Na área do porto, as equipas de resgate instalaram luzes de arco para trabalhar durante a noite numa corrida para encontrar os que ainda estavam desapareci dos, enquanto as famílias esperavam tensas, lentamente perdendo a esperança de ver os seus entes queridos novamente. Algumas vítimas foram atiradas ao mar por causa da força explosiva.

Uma mãe chorosa de um dos desaparecidos ligou para um programa de TV em horário nobre na noite de Quinta-feira para implorar às autoridades que encontrassem o seu filho, Joe.
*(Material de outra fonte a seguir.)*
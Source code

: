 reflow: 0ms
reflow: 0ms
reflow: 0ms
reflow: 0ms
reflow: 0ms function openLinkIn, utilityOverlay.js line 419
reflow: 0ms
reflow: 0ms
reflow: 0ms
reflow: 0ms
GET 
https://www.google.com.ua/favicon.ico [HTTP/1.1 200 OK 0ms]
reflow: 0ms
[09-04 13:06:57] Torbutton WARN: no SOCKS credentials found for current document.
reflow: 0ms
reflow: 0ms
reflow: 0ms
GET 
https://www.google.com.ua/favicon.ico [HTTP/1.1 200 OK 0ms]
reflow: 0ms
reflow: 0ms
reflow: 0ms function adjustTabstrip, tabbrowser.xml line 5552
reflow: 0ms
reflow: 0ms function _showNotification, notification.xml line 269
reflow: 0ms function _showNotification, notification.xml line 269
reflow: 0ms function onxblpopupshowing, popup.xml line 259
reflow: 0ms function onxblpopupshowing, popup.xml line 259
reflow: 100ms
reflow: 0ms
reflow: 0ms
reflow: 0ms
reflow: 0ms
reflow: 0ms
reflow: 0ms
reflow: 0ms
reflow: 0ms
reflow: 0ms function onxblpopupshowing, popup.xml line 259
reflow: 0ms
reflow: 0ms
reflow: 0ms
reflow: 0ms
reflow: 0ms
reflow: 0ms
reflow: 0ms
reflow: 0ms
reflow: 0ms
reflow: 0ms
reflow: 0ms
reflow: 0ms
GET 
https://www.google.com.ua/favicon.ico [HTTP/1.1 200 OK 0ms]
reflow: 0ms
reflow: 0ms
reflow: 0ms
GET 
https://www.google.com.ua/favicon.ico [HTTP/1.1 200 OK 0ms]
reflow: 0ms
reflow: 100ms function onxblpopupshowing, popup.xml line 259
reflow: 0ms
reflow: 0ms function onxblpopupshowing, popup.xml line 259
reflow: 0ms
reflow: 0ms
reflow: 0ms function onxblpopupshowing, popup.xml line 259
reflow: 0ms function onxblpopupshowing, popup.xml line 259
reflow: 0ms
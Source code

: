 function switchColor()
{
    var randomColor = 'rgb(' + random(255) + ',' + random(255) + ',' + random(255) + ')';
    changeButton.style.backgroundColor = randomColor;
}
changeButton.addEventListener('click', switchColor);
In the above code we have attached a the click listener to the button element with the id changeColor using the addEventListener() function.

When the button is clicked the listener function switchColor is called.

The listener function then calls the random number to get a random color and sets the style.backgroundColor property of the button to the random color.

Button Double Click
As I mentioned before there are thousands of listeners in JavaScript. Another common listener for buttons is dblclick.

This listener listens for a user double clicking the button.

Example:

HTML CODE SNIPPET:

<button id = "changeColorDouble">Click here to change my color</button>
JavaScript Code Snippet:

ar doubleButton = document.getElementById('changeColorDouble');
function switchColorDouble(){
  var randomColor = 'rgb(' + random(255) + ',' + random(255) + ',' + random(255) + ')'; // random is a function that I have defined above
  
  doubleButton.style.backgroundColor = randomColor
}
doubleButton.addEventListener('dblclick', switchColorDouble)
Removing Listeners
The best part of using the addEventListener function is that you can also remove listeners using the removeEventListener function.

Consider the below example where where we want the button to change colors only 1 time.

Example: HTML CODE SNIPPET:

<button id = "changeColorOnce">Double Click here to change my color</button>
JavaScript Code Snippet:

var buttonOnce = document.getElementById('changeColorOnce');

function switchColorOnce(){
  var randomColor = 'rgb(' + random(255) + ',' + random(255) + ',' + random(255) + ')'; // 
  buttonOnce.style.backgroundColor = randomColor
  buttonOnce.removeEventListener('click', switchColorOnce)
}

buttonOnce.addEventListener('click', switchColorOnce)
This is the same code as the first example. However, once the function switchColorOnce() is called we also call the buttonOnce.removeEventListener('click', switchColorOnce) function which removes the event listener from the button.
Ele foi encontrado – morto – horas depois.

O secretário-geral da Cruz Vermelha libanesa, George Kettaneh, disse à rádio local VDL que mais três corpos foram encontrados durante a busca, enquanto o ministro da Saúde disse, na Sexta-feira, que o número de mortos subiu para 154. Dezenas ainda estão desaparecidas. Charbel Abreeni, que treinou funcionários portuários, mostrou à Reuters fotos de colegas mortos no seu telefone.

Ele estava sentado numa igreja onde a cabeça da estátua da Virgem Maria havia sido destruida. “Eu conheço 30 funcionários portuários que morreram, dois deles são meus amigos próximos e um terceiro está desaparecido”, disse o homem de 62 anos, cuja casa foi destruída na explosão. Tinha a perna engessada. “Não tenho para onde ir, excepto a família da minha esposa”, disse ele.

“Como você pode sobreviver aqui… a economia é zero?” Ofertas de ajuda médica e alimentar imediata vêm de países árabes, países ocidentais e além. Até ao momento, nenhuma delas aborda os maiores desafios que um país falido enfrenta.

O presidente francês Emmanuel Macron chegou à cidade, na Quinta-feira, com uma carga da França. Ele prometeu explicar algumas “verdades pessoais” ao governo, dizendo que eles precisavam erradicar a corrupção e realizar reformas económicas.

Ele foi saudado na rua por muitos libaneses que pediram ajuda para garantir a mudança de “regime”, para que um novo conjunto de políticos pudesse reconstruir Beirute e colocar a nação num novo curso. Beirute ainda tinha cicatrizes dos fortes bombardeios da guerra civil de 1975-1990 antes da explosão. Após a explosão, os pedaços da cidade mais uma vez parecem uma zona de guerra.